- Born: Nora Kathleen Corman 22 August 1893 St. Thomas, Ontario, Canada
- Died: 25 May 1994 (age 100) Windsor, Ontario, Canada
- Occupation(s): Activist, lecturer

= Nora Rodd =

Canadian peace activist

Nora Rodd (22 August 1893 – 25 May 1994) was a Canadian peace activist, feminist, and communist. In 1951, she led a delegation from the Women's International Democratic Federation, investigating war crimes in Korea.

==Early life and education==
Nora Kathleen Corman was born in St. Thomas, Ontario, the daughter of Frank Lee Corman and Ida Belle Jones Corman.
==Career==
In the 1930s, Rodd and her husband campaigned for the Co-operative Commonwealth Federation, then a new political party in Canada. In 1951, Rodd led an international delegation of 21 women from the Women's International Democratic Federation on a controversial study mission to North Korea. Canadian newspapers quoted her as saying in Pyongyang that "if I were young and free, I should want to stay in Korea and help you build your country up again." The Canadian House of Commons considered whether Rodd had committed treason by making a broadcast in support of North Korea during the Korean War. The delegation's report was dismissed by many as Communist propaganda, but historical reconsiderations have since validated some of the report's findings.
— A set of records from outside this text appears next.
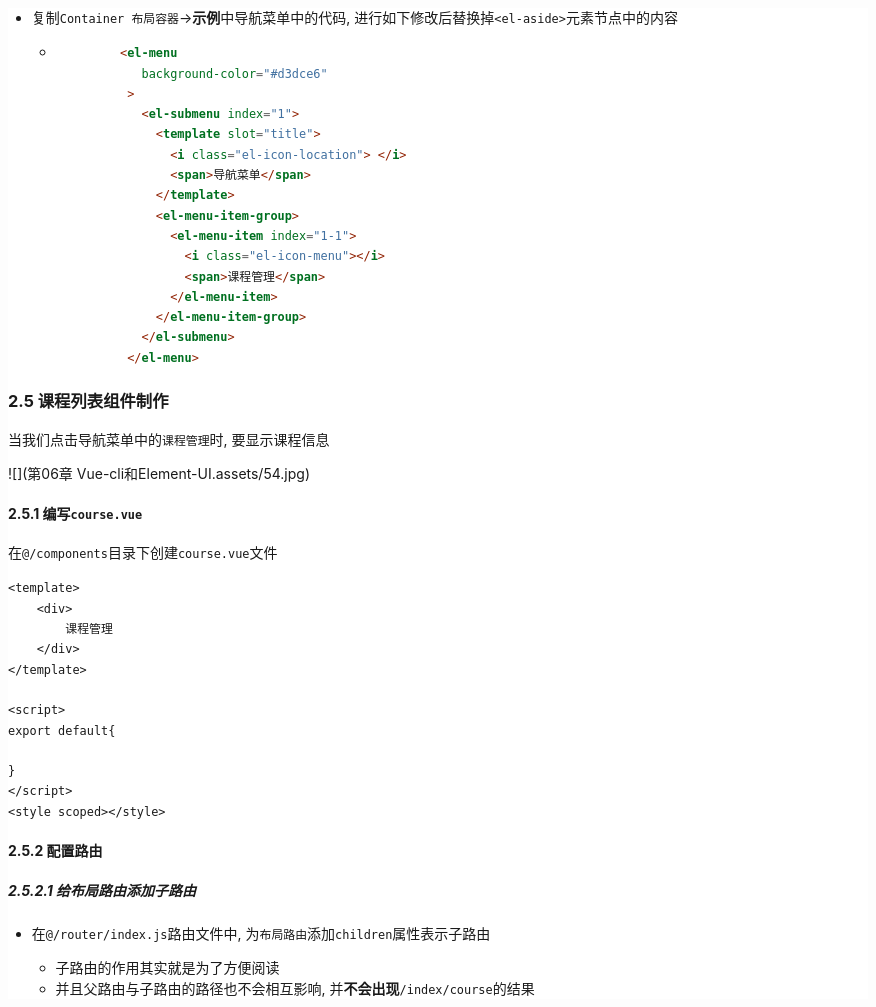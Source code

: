 - 复制`Container 布局容器`→**示例**中导航菜单中的代码, 进行如下修改后替换掉`<el-aside>`元素节点中的内容

  - ```html
    		 <el-menu
                background-color="#d3dce6"
              >
                <el-submenu index="1">
                  <template slot="title">
                    <i class="el-icon-location"> </i>
                    <span>导航菜单</span>
                  </template>
                  <el-menu-item-group>
                    <el-menu-item index="1-1">
                      <i class="el-icon-menu"></i>
                      <span>课程管理</span>
                    </el-menu-item>
                  </el-menu-item-group>
                </el-submenu>
              </el-menu>
    ```

### 2.5 课程列表组件制作

当我们点击导航菜单中的`课程管理`时, 要显示课程信息

![](第06章 Vue-cli和Element-UI.assets/54.jpg)

#### 2.5.1 编写`course.vue`

在`@/components`目录下创建`course.vue`文件

```vue
<template>
	<div>
        课程管理
    </div>
</template>

<script>
export default{
    
}
</script>
<style scoped></style>
```

#### 2.5.2 配置路由

##### 2.5.2.1 给布局路由添加子路由

- 在`@/router/index.js`路由文件中, 为`布局路由`添加`children`属性表示子路由

  - 子路由的作用其实就是为了方便阅读
  - 并且父路由与子路由的路径也不会相互影响, 并**不会出现**`/index/course`的结果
As a member of the British Columbian Peace Council and the National Council of the Congress of Canadian Women, Rodd lectured to women's organizations across Canada in the 1950s and 1960s, on anti-imperialism, peace, and women's rights. "Women must live for their communities as well as for their homes", she told a Nanaimo audience in 1954. She continued actively campaigning and organizing through the 1970s, and into the 1980s.
==Personal life==
Corman married lawyer and prohibitionist leader Roscoe Sherman Rodd in 1919. They had three children, Helen (1920–2016), Philip (1925–1998), and Stephen (1928–2012). Her husband died in 1960. She died in 1994, at the age of 100.